| PROBLEM TO SOLVE |
Check each line of the records below for the word "sudo" and give the number of lines that have it, with nothing added.

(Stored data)

▬▬▬

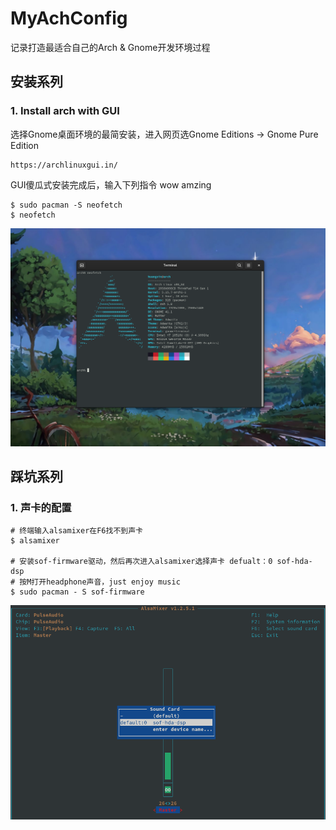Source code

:# MyAchConfig
记录打造最适合自己的Arch &amp; Gnome开发环境过程

## 安装系列

### 1. Install arch with GUI

选择Gnome桌面环境的最简安装，进入网页选Gnome Editions -> Gnome Pure Edition
```shell
https://archlinuxgui.in/
```

GUI傻瓜式安装完成后，输入下列指令 wow amzing

```shell
$ sudo pacman -S neofetch
$ neofetch
```

![neofetch.png](./screenshot/neofetch.png)





## 踩坑系列

### 1. 声卡的配置 

```shell
# 终端输入alsamixer在F6找不到声卡
$ alsamixer

# 安装sof-firmware驱动，然后再次进入alsamixer选择声卡 defualt：0 sof-hda-dsp 
# 按M打开headphone声音，just enjoy music
$ sudo pacman - S sof-firmware
```

![sound-card-config.png](./screenshot/sound-card-config.png)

▬▬▬

| SOLUTION TO THE PROBLEM |
2